Topcoat over Seal-a-cell

Status
Not open for further replies.

cpowell

New User
Chuck
I applied a coat of seal-a-cell over my purpleheart/padauk box three days ago. There are a few places where the finish is not completely dry (on the padauk only). I'm willing to wait another day but I am not sure about topcoat for this.

I don't have any arm-r-seal product. I would like to spray lacquer. Can this be done? I have some brush on shellac if I need to seal the first coat. BTW, the seal-a-cell darkened the padauk and purpleheart considerably. :-( I guess I should have sprayed lacquer from the start.

I don't have a sprayer. Have been using Deft aerosol. It works okay for a jewelry box but is a little bit expensive. I guess I need to look into a sprayer.

So, can I spray lacquer atop the seal-a-cell?

Chuck
 
Last edited:

DaveO

New User
DaveO
cpowell said:
I applied a coat of seal-a-cell over my purpleheart/padauk box three days ago.

So, can I spray lacquer atop the seal-a-cell?

Chuck

I don't see why not, as long as the Seal-a-Cell is cured. If I understand correctly Seal-a-Cell is a oil/varnish blend heavy on the oil, and Arm-r-Seal is a wiping urethane.
Dave:)
 

cpowell

New User
Chuck
DaveO said:
I don't see why not, as long as the Seal-a-Cell is cured. If I understand correctly Seal-a-Cell is a oil/varnish blend heavy on the oil, and Arm-r-Seal is a wiping urethane.
Dave:)

Dave, wow, you're quick!

Do I need to apply shellac first before the lacquer? I sprayed lacquer over danish oil with no problems...is seal-a-cell different?

Am I in limbo until the 2 small areas of padauk dry out? I'm guessing I should have done something to the raw wood prior to applying the seal-a-cell varnish, huh? I have since read that it doesn't hurt to wipe down the padauk with lacquer thinner/acetone before applying the varnish. :eusa_doh:

Chuck
 

DaveO

New User
DaveO
I wouldn't worry about using the shellac. You might need a day or two more curing time if there are some tacky spots. Seal-a-Cell is similar to Danish Oil but much higher quality. It never hurts to wipe down exotic woods with thinner, but I have never done it with the Padauk I've used and not had any problems. You may have just had a spot or two of a heavier application.
HTH, Dave:)
 

jmauldin

New User
Jim
If the spots or area are still not dry, wipe them down with plain gasoline! No, I'm not crazy or been sniffing lacquer fumes. I don't know how or why it works but it does. I have used that technique for years of spraying lacq. that every once in a while would not "dry".
As to sprying lacq. over seal-a-coat, if seal-a-coat is an oil/varnish mixture (I'm not familiar with the product) I would be very hesitant to spray lacq. over it. You can spray varnish over lacq. but not the other way around. The lacq. is to "hot" and will dissolve the varnish.
If your final color is too dark, the only remedy is to strip it and wash with oxaclic acid.
Good luck,
Jim in Mayberry
 

cpowell

New User
Chuck
Thanks for the sound advice

Oh, to be more patient! If there is a place to buy patience oil, I need to go there. I wonder if it would be sold by the quart or bd ft? :lol: :lol: :lol:

I'll finish the inner tray and set the box and tray in the house so I can make sawdust. I would really love to have a finishing room off the shop so I could let things dry and still make sawdust.

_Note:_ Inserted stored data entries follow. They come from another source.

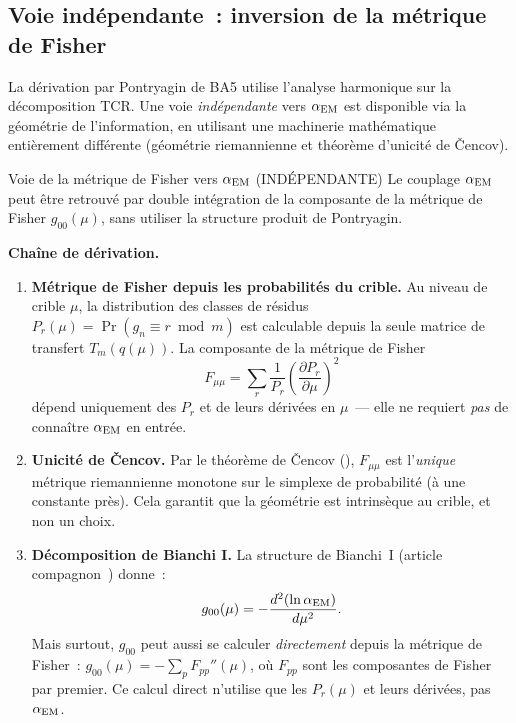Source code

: \documentclass[12pt,a4paper]{article}
\begin{document}
\subsection{Voie indépendante~: inversion de la métrique de Fisher}
\label{sec:ch9_fisher_route}

La dérivation par Pontryagin de BA5 utilise l'analyse harmonique
sur la décomposition TCR. Une voie \emph{indépendante} vers
$\alphaEM$ est disponible via la géométrie de l'information, en
utilisant une machinerie mathématique entièrement différente
(géométrie riemannienne et théorème d'unicité de \v{C}encov).

\begin{derbox}{Voie de la métrique de Fisher vers $\alphaEM$ (INDÉPENDANTE)}
\label{der:fisher_route}
Le couplage $\alphaEM$ peut être retrouvé par double intégration
de la composante de la métrique de Fisher $g_{00}(\mu)$, sans
utiliser la structure produit de Pontryagin.

\medskip\noindent\textbf{Chaîne de dérivation.}

\begin{enumerate}[leftmargin=*, label=\textbf{(\roman*)}]
\item \textbf{Métrique de Fisher depuis les probabilités du crible.}
  Au niveau de crible $\mu$, la distribution des classes de résidus
  $P_r(\mu) = \Pr(g_n \equiv r \bmod m)$ est calculable depuis la
  seule matrice de transfert $T_m(q(\mu))$. La composante de la
  métrique de Fisher
  \begin{equation}
    F_{\mu\mu} = \sum_r \frac{1}{P_r}\left(\frac{\partial P_r}{\partial\mu}\right)^2
    \label{eq:fisher_component}
  \end{equation}
  dépend uniquement des $P_r$ et de leurs dérivées en $\mu$~--- elle
  ne requiert \emph{pas} de connaître $\alphaEM$ en entrée.

\item \textbf{Unicité de \v{C}encov.}
  Par le théorème de \v{C}encov (\cite{companion_M2}), $F_{\mu\mu}$
  est l'\emph{unique} métrique riemannienne monotone sur le
  simplexe de probabilité (à une constante près). Cela garantit
  que la géométrie est intrinsèque au crible, et non un choix.

\item \textbf{Décomposition de Bianchi I.}
  La structure de Bianchi~I (article
  compagnon~\cite{companion_physics}) donne~:
  \begin{equation}
    g_{00}(\mu) = -\frac{d^2(\ln\alphaEM)}{d\mu^2}.
    \label{eq:g00_def}
  \end{equation}
  Mais surtout, $g_{00}$ peut aussi se calculer \emph{directement}
  depuis la métrique de Fisher~:
  $g_{00}(\mu) = -\sum_p F_{pp}''(\mu)$, où $F_{pp}$ sont les
  composantes de Fisher par premier. Ce calcul direct n'utilise
  que les $P_r(\mu)$ et leurs dérivées, pas $\alphaEM$.


\end{enumerate}
\end{derbox}
\end{document}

Well, I guess I do...recently it's been the least used counter in the kitchen. LOML has started giving me stern looks when I carry in the sheet of ply with a freshly finished project on it.
 

Travis Porter

Travis
Corporate Member
Break down and buy an HVLP conversion gun if you have a compressor and some Target coatings USL water based lacquer. You can spray and in no time flat go back to making saw dust. I will never go back to the disposable spray cans or try to spray anything else. If you want, you can use mine to get a feel for it, but be warned. Once you do you will never go back.

Until I did some HVLP I thought I wanted a finishing room. Now, I see no need.
 

Howard Acheson

New User
Howard
jmauldin said:
If the spots or area are still not dry, wipe them down with plain gasoline! No, I'm not crazy or been sniffing lacquer fumes. I don't know how or why it works but it does. I have used that technique for years of spraying lacq. that every once in a while would not "dry".
As to sprying lacq. over seal-a-coat, if seal-a-coat is an oil/varnish mixture (I'm not familiar with the product) I would be very hesitant to spray lacq. over it. You can spray varnish over lacq. but not the other way around. The lacq. is to "hot" and will dissolve the varnish.
If your final color is too dark, the only remedy is to strip it and wash with oxaclic acid.
Good luck,
Jim in Mayberry

I don't know about the gasoline but I'm glad you picked up on the incompatability of lacquer over an oil based finish. If the oil based finish is completely cured--six months or more--you can get away with it. But, the solvents in lacquer thinner will attack fresh oil based. This is particularly true if the oil based is having a hard time becoming tack free.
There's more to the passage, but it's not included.